In an effort to strengthen its pipeline, Medarex Inc. agreed to buy a Canadian firm with intellectual property related to a protein they had jointly targeted through a year-old partnership.
The Princeton, N.J.-based company entered an agreement to acquire privately held Ability Biomedical Corp. for about $4.7 million through a combination of cash and stock. The purchase brings on board intellectual property related to IP-10 (interferon-inducible protein-10), a protein also known as CXCL10 that is believed to be associated with immune disorders such as multiple sclerosis, rheumatoid arthritis, inflammatory bowel disease, chronic obstructive pulmonary disease and Type I diabetes. An investigational antibody in preclinical development at Medarex, MDX-1100, targets IP-10.
"In our 50/50 partnership, both partners were obliged to pay their share of the costs," Medarex President and CEO Donald Drakeman told BioWorld Today. "But Ability, as a small company, would need to find that money . . . So this gives us a chance to develop the product without potentially needing to wait for Ability to complete additional financing rounds."
Medarex expects to file an investigational new drug application with the FDA for MDX-1100 in the first half of next year. Should development of the anti-IP-10 antibody program progress to the point of certain milestones before Sept. 4, 2007, Medarex would be required to pay about an additional $3.6 million in cash and/or stock. In lieu of that, Medarex also has the option to revert to its original joint collaboration agreement with Vancouver, British Columbia-based Ability Biomedical.

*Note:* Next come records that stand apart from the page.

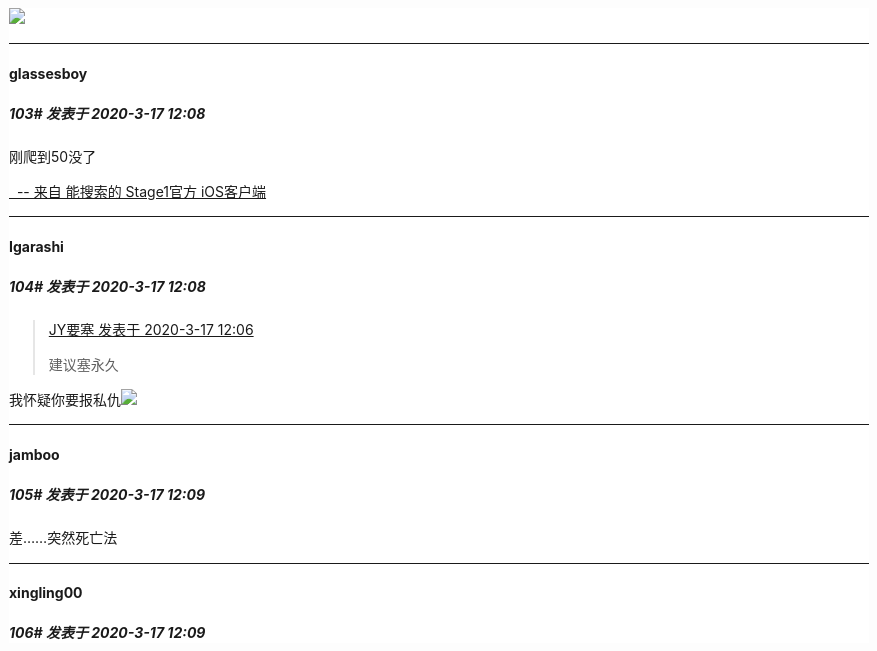 
<img src="https://static.saraba1st.com/image/smiley/face2017/067.png" referrerpolicy="no-referrer">







-----

####  glassesboy  
##### 103#       发表于 2020-3-17 12:08




刚爬到50没了

[  -- 来自 能搜索的 Stage1官方 iOS客户端](https://itunes.apple.com/fi/app/saraba1st/id1221237470?mt=8)







-----

####  Igarashi  
##### 104#       发表于 2020-3-17 12:08



<blockquote><a href="httphttps://bbs.saraba1st.com/2b/forum.php?mod=redirect&amp;goto=findpost&amp;pid=46769485&amp;ptid=1919303" target="_blank">JY要塞 发表于 2020-3-17 12:06</a>

建议塞永久</blockquote>
我怀疑你要报私仇<img src="https://static.saraba1st.com/image/smiley/face2017/067.png" referrerpolicy="no-referrer">







-----

####  jamboo  
##### 105#       发表于 2020-3-17 12:09




差……突然死亡法







-----

####  xingling00  
##### 106#       发表于 2020-3-17 12:09
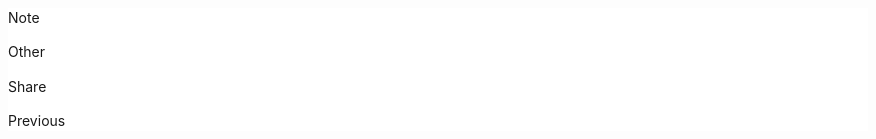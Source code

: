 <div class="pencraft pc-reset _color-secondary_13a18_186 _line-height-20_13a18_95 _font-text_13a18_121 _size-13_13a18_45 _weight-regular_13a18_159 _reset_13a18_1">

Note

</div>

<div class="action-icon">

</div>

<div class="pencraft pc-reset _color-secondary_13a18_186 _line-height-20_13a18_95 _font-text_13a18_121 _size-13_13a18_45 _weight-regular_13a18_159 _reset_13a18_1" translated="">

Other

</div>

</div>

</div>

</div>

</div>

</div>

</div>

</div>

</div>

[](https://thedharmadispatch.substack.com/p/the-endearing-story-behind-the-popular/comments)

</div>

<div class="pencraft pc-display-flex pc-gap-8 pc-reset">

[](javascript:void(0))

<div class="label">

Share

</div>

</div>

</div>

</div>

<div class="post-footer use-separators post-ufi themed next-prev">

<div>

<div class="label">

<div class="tw-flex tw-items-center">

Previous

</div>

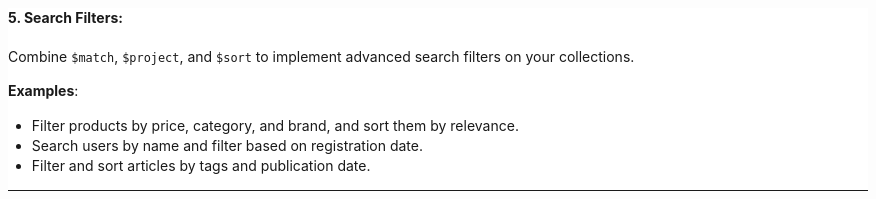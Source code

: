 #### 5. **Search Filters**:  
Combine `$match`, `$project`, and `$sort` to implement advanced search filters on your collections.

**Examples**:
- Filter products by price, category, and brand, and sort them by relevance.
- Search users by name and filter based on registration date.
- Filter and sort articles by tags and publication date.

---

Drakeman noted that both companies were pleased with the progress since beginning their relationship in January 2003, and added that the business combination also made sense to both companies. Focused on chemokine-based therapeutics, Ability Biomedical was founded in February 2002 to leverage discoveries made at the University of California at Irvine by Thomas Lane and Hans Keirstead. The company raised $2 million since its inception.

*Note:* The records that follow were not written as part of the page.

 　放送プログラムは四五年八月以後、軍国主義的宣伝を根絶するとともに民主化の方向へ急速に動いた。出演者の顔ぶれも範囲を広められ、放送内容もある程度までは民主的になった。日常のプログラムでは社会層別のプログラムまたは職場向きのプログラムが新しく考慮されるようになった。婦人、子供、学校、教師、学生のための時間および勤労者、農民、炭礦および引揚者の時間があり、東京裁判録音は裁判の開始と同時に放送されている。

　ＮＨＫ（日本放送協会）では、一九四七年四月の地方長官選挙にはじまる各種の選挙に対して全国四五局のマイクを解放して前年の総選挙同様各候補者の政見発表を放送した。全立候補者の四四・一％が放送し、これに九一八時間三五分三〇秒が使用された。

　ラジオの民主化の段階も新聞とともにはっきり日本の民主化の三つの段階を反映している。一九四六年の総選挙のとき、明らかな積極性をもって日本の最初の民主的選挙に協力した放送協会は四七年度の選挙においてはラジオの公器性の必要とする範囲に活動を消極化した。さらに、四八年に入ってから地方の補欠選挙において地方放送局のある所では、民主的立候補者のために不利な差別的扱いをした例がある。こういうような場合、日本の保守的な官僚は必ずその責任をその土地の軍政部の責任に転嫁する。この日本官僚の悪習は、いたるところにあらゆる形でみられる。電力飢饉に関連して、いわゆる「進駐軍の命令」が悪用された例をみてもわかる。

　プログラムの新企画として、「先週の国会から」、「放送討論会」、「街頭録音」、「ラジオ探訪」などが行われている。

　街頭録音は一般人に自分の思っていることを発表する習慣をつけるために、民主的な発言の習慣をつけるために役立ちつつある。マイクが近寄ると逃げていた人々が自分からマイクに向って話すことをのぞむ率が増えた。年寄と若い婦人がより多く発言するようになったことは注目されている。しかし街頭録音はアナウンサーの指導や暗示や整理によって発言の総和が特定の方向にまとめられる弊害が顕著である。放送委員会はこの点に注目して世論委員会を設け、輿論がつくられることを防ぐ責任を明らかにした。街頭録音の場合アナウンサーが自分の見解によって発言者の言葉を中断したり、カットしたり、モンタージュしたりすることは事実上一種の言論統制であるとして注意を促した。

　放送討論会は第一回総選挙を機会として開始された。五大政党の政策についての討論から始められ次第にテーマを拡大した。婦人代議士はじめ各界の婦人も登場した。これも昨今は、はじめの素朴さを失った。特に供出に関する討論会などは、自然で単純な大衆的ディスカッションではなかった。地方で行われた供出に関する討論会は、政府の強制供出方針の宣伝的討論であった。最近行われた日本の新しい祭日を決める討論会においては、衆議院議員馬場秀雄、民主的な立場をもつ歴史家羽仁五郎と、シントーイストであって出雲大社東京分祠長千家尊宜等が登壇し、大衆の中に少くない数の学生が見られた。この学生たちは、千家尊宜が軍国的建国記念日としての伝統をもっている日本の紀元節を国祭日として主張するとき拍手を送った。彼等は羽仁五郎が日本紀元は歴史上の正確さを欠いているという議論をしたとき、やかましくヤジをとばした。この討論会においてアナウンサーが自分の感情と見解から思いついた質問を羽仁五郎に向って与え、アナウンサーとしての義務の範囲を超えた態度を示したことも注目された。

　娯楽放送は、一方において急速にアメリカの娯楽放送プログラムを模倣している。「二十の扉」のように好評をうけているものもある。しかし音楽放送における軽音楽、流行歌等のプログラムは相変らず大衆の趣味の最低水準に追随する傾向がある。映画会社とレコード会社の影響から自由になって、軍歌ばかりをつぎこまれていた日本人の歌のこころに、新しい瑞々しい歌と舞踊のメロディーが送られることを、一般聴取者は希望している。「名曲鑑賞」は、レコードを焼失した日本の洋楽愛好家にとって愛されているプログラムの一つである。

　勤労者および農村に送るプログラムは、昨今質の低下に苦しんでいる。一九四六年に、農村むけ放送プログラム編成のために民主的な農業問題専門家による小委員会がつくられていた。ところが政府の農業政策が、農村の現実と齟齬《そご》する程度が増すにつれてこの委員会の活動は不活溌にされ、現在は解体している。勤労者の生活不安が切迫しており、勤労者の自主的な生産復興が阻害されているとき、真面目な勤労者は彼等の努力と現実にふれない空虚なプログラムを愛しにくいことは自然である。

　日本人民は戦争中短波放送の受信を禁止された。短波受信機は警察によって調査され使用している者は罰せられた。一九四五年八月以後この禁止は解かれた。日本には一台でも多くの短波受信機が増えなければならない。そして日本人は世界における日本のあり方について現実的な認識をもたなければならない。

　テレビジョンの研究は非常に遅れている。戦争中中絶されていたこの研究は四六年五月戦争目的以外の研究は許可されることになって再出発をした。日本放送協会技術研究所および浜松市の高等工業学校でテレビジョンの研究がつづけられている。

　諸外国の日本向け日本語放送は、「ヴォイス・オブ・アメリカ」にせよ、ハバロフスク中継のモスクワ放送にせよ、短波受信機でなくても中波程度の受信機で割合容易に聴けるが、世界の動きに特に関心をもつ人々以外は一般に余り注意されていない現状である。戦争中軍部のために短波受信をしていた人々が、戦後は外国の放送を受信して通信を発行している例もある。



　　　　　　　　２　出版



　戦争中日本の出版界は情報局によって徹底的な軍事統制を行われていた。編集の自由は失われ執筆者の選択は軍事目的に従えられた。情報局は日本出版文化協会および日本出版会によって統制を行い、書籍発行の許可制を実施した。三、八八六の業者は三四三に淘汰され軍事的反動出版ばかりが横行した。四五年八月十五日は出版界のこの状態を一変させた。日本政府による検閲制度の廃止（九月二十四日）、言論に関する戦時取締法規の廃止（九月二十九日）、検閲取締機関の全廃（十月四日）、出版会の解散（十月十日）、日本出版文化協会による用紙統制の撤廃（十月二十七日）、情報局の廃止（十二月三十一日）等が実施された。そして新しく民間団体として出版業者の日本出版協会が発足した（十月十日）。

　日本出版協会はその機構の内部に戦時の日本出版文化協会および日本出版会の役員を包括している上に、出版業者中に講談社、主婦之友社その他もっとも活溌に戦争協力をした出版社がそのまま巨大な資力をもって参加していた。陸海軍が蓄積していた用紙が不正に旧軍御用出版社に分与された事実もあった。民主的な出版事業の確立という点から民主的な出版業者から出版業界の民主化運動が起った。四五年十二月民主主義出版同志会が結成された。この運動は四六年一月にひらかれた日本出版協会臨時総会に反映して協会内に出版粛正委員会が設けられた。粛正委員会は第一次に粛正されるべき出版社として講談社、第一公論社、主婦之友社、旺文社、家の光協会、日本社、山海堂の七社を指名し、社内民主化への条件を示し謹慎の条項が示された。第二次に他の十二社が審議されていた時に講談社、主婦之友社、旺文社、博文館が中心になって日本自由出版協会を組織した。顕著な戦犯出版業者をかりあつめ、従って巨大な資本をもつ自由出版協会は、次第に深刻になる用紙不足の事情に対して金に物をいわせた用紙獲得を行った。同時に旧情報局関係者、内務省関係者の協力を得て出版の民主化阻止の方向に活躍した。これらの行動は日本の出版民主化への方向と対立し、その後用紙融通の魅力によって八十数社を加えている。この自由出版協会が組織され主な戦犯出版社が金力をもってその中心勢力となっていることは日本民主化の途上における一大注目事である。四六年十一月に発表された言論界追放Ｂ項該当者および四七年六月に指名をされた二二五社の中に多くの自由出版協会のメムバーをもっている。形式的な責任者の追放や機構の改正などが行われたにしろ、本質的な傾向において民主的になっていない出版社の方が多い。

"We had previously been interested in IP-10, and they had been formed to focus on IP-10," Drakeman said. "So it was a natural combination - we had product development technology and skills, and they had a great deal of knowledge about the target and intellectual property surrounding it."
Both Lane and Keirstead will maintain a role in the program's development as consultants to Medarex, Drakeman added, though he declined to comment on the future of Ability Biomedical's other employees or its sites in Vancouver and Irvine. The acquisition is expected to be completed in August.
With such plans on the horizon, Drakeman spoke enthusiastically about the future of the IP-10 program.
"It's been a high-priority program for us up to now," he said, "and will continue to be so going forward."
Medarex's product pipeline is based on therapeutic antibody products developed through the use of its UltiMAb technology.
The company's most advanced product, MDX-010, soon will enter pivotal trials for metastatic melanoma following agreement with the FDA on a special protocol assessment. Phase II programs at Medarex include MDX-060, for which positive results in Hodgkin's disease were recently reported, and MDX-070, which just got under way for prostate cancer.
"Altogether, there are 17 products in clinical trials that are based on our UltiMAb technology, including products at various stages of development from Johnson & Johnson, Novartis, Genmab, Amgen and other partners," Drakeman said, "more will be entering the clinic over the course of the year, and we think we have a tremendous number of shots on goal as we pursue our effort to generate a whole generation of antibody therapeutics."
On Friday, Medarex's shares (NASDAQ:MEDX) gained 15 cents to close at $7.30.